Dec 1, 2014

Twitter tries out coupons despite everything American Express, Visa, MasterCard and Bing taught us

Lots of companies have tried and failed to blend social media and retail. American Express, Visa, MasterCard and now Twitter use credit card-linked offers that rely entirely on a coupon clipping analogy. All have failed or will fail. It’s time to try a new analogy. Loyalty marketing is a much more effective analogy. I’ll explain why.

I’ve watched the coupon clipping concept come back around every few years, failing every time. I’ve even provided the back end systems that enable this, so I’m intimately familiar with it.

This article in Wired nails the problem: "In order to redeem Twitter Offers, consumers have to link their cards, complete a transaction, and then go offline and visit the store with the offering. And even after a buyer visits a store, they will have to wait to see if their money gets credited back to them—because it’s not an instantaneous discount.” Talk about friction.

There is lots of friction for merchants as well: “You, as a merchant, have no idea who redeemed, who was looking at the offer, etc. There are no details or analytics around it. And historically, banks and credit cards haven’t shared that information.” Of course not, because they can’t.

Taggo’s approach is to use a loyalty marketing analogy instead of coupon clipping. Customers don’t need to link their credit cards.

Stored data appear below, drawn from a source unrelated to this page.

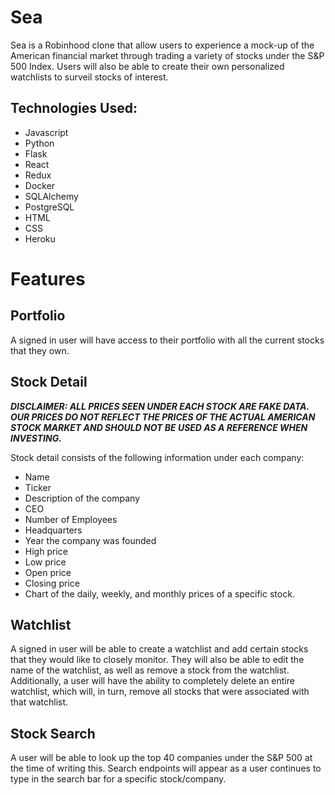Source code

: # Sea

Sea is a Robinhood clone that allow users to experience a mock-up of the American financial market through trading a variety of stocks under the S&P 500 Index. Users will also be able to create their own personalized watchlists to surveil stocks of interest.

## Technologies Used:
* Javascript
* Python
* Flask
* React
* Redux
* Docker
* SQLAlchemy
* PostgreSQL
* HTML
* CSS
* Heroku

# Features

## Portfolio
A signed in user will have access to their portfolio with all the current stocks that they own.

## Stock Detail
***DISCLAIMER: ALL PRICES SEEN UNDER EACH STOCK ARE FAKE DATA. OUR PRICES DO NOT REFLECT THE PRICES OF THE ACTUAL AMERICAN STOCK MARKET AND SHOULD NOT BE USED AS A REFERENCE WHEN INVESTING.***

Stock detail consists of the following information under each company:
- Name
- Ticker
- Description of the company
- CEO
- Number of Employees
- Headquarters
- Year the company was founded
- High price
- Low price
- Open price
- Closing price
- Chart of the daily, weekly, and monthly prices of a specific stock.

## Watchlist
A signed in user will be able to create a watchlist and add certain stocks that they would like to closely monitor. They will also be able to edit the name of the watchlist, as well as remove a stock from the watchlist. Additionally, a user will have the ability to completely delete an entire watchlist, which will, in turn, remove all stocks that were associated with that watchlist.

## Stock Search
A user will be able to look up the top 40 companies under the S&P 500 at the time of writing this. Search endpoints will appear as a user continues to type in the search bar for a specific stock/company.
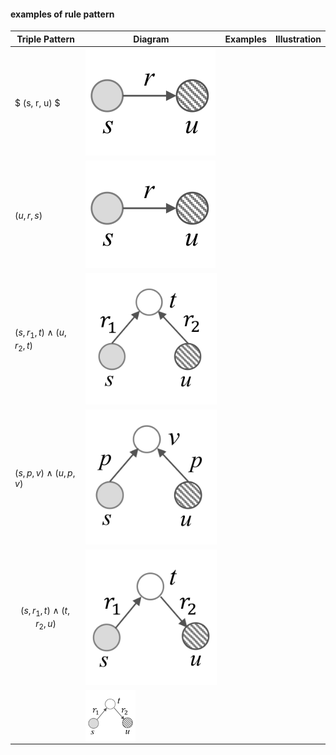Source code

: 
#### examples of rule pattern

|Triple Pattern|Diagram|Examples|Illustration|
|----|-----|----|-----|
|$ (s, r, u) $|![rule1](img/rule1.png "rule1")|||
|$(u, r, s)$|![rule1](img/rule1.png "rule1")|
|$(s, r_1, t) \wedge (u, r_2, t)$|![rule3](img/rule3.png "rule3")|
|$(s, p, v) \wedge (u, p, v)$|![rule4](img/rule4.png "rule4")|
|$$ (s, r_1, t) \wedge (t, r_2, u)$$|![rule5](img/rule5.png)|
||<img src="img/rule5.png" width = "80" align=center />||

All that’s needed is to like the merchant on Facebook or follow them on Twitter, then give their mobile number to the cashier whenever they shop. Merchants get detailed information on who shopped in their stores, when and how often. Just like a traditional loyalty program but without membership forms or cards. And without the need for expensive CRM and loyalty marketing systems, since everything is built into the merchant’s social dashboard.